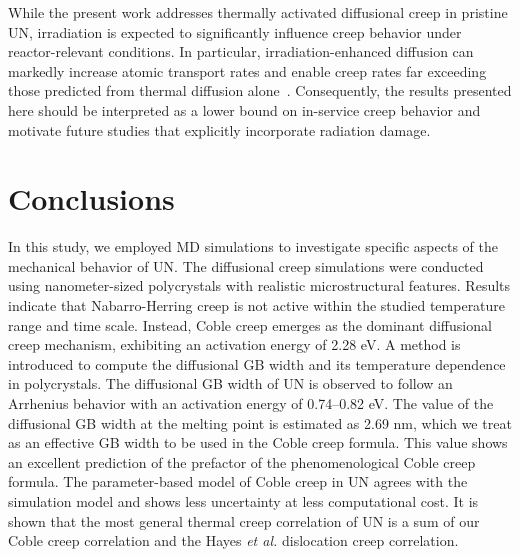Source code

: \documentclass[preprint,12pt,sort&compress]{elsarticle}
\newcommand{\?}{\stackrel{?}{=}}
\begin{document}
While the present work addresses thermally activated diffusional creep in pristine UN, irradiation is expected to significantly influence creep behavior under reactor-relevant conditions. In particular, irradiation-enhanced diffusion can markedly increase atomic transport rates and enable creep rates far exceeding those predicted from thermal diffusion alone~\cite{Cooper2021}. Consequently, the results presented here should be interpreted as a lower bound on in-service creep behavior and motivate future studies that explicitly incorporate radiation damage.


\FloatBarrier

\section{Conclusions}

In this study, we employed MD simulations to investigate specific aspects of the mechanical behavior of UN. The diffusional creep simulations were conducted using nanometer-sized polycrystals with realistic microstructural features. Results indicate that Nabarro-Herring creep is not active within the studied temperature range and time scale. Instead, Coble creep emerges as the dominant diffusional creep mechanism, exhibiting an activation energy of 2.28 eV. A method is introduced to compute the diffusional GB width and its temperature dependence in polycrystals. The diffusional GB width of UN is observed to follow an Arrhenius behavior with an activation energy of 0.74--0.82 eV. The value of the diffusional GB width at the melting point is estimated as 2.69 nm, which we treat as an effective GB width to be used in the Coble creep formula. This value shows an excellent prediction of the prefactor of the phenomenological Coble creep formula. The parameter-based model of Coble creep in UN agrees with the simulation model and shows less uncertainty at less computational cost. It is shown that the most general thermal creep correlation of UN is a sum of our Coble creep correlation and the Hayes \textit{et al.} dislocation creep correlation.
\end{document}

##########

**Problem statement:**
In your copy, repeat each record exactly and include no pictures.

**Answer space:**
Source code

: \documentclass[preprint,12pt,sort&compress]{elsarticle}
\newcommand{\?}{\stackrel{?}{=}}
\begin{document}
While the present work addresses thermally activated diffusional creep in pristine UN, irradiation is expected to significantly influence creep behavior under reactor-relevant conditions. In particular, irradiation-enhanced diffusion can markedly increase atomic transport rates and enable creep rates far exceeding those predicted from thermal diffusion alone~\cite{Cooper2021}. Consequently, the results presented here should be interpreted as a lower bound on in-service creep behavior and motivate future studies that explicitly incorporate radiation damage.


\FloatBarrier

\section{Conclusions}

In this study, we employed MD simulations to investigate specific aspects of the mechanical behavior of UN. The diffusional creep simulations were conducted using nanometer-sized polycrystals with realistic microstructural features. Results indicate that Nabarro-Herring creep is not active within the studied temperature range and time scale. Instead, Coble creep emerges as the dominant diffusional creep mechanism, exhibiting an activation energy of 2.28 eV. A method is introduced to compute the diffusional GB width and its temperature dependence in polycrystals. The diffusional GB width of UN is observed to follow an Arrhenius behavior with an activation energy of 0.74--0.82 eV. The value of the diffusional GB width at the melting point is estimated as 2.69 nm, which we treat as an effective GB width to be used in the Coble creep formula. This value shows an excellent prediction of the prefactor of the phenomenological Coble creep formula. The parameter-based model of Coble creep in UN agrees with the simulation model and shows less uncertainty at less computational cost. It is shown that the most general thermal creep correlation of UN is a sum of our Coble creep correlation and the Hayes \textit{et al.} dislocation creep correlation.
\end{document}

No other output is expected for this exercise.